#### ABOUT THIS TASK:
Would you please copy each line below that includes the string "with"?

--- START ---

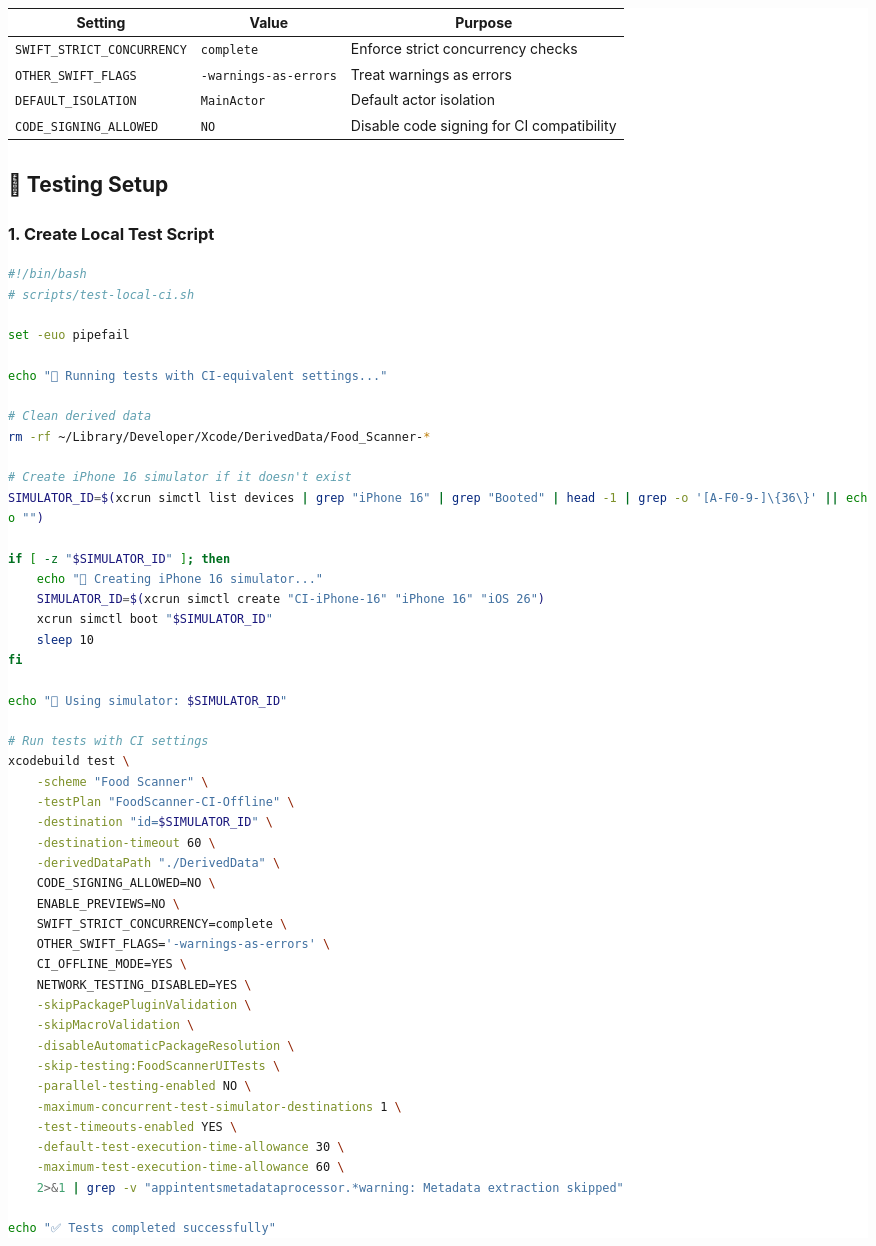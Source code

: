 | Setting | Value | Purpose |
|---------|-------|---------|
| `SWIFT_STRICT_CONCURRENCY` | `complete` | Enforce strict concurrency checks |
| `OTHER_SWIFT_FLAGS` | `-warnings-as-errors` | Treat warnings as errors |
| `DEFAULT_ISOLATION` | `MainActor` | Default actor isolation |
| `CODE_SIGNING_ALLOWED` | `NO` | Disable code signing for CI compatibility |

## 🧪 Testing Setup

### 1. Create Local Test Script

```bash
#!/bin/bash
# scripts/test-local-ci.sh

set -euo pipefail

echo "🧪 Running tests with CI-equivalent settings..."

# Clean derived data
rm -rf ~/Library/Developer/Xcode/DerivedData/Food_Scanner-*

# Create iPhone 16 simulator if it doesn't exist
SIMULATOR_ID=$(xcrun simctl list devices | grep "iPhone 16" | grep "Booted" | head -1 | grep -o '[A-F0-9-]\{36\}' || echo "")

if [ -z "$SIMULATOR_ID" ]; then
    echo "📱 Creating iPhone 16 simulator..."
    SIMULATOR_ID=$(xcrun simctl create "CI-iPhone-16" "iPhone 16" "iOS 26")
    xcrun simctl boot "$SIMULATOR_ID"
    sleep 10
fi

echo "📱 Using simulator: $SIMULATOR_ID"

# Run tests with CI settings
xcodebuild test \
    -scheme "Food Scanner" \
    -testPlan "FoodScanner-CI-Offline" \
    -destination "id=$SIMULATOR_ID" \
    -destination-timeout 60 \
    -derivedDataPath "./DerivedData" \
    CODE_SIGNING_ALLOWED=NO \
    ENABLE_PREVIEWS=NO \
    SWIFT_STRICT_CONCURRENCY=complete \
    OTHER_SWIFT_FLAGS='-warnings-as-errors' \
    CI_OFFLINE_MODE=YES \
    NETWORK_TESTING_DISABLED=YES \
    -skipPackagePluginValidation \
    -skipMacroValidation \
    -disableAutomaticPackageResolution \
    -skip-testing:FoodScannerUITests \
    -parallel-testing-enabled NO \
    -maximum-concurrent-test-simulator-destinations 1 \
    -test-timeouts-enabled YES \
    -default-test-execution-time-allowance 30 \
    -maximum-test-execution-time-allowance 60 \
    2>&1 | grep -v "appintentsmetadataprocessor.*warning: Metadata extraction skipped"

echo "✅ Tests completed successfully"
```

--- END ---

#### RESPONSE:
echo "🧪 Running tests with CI-equivalent settings..."
# Run tests with CI settings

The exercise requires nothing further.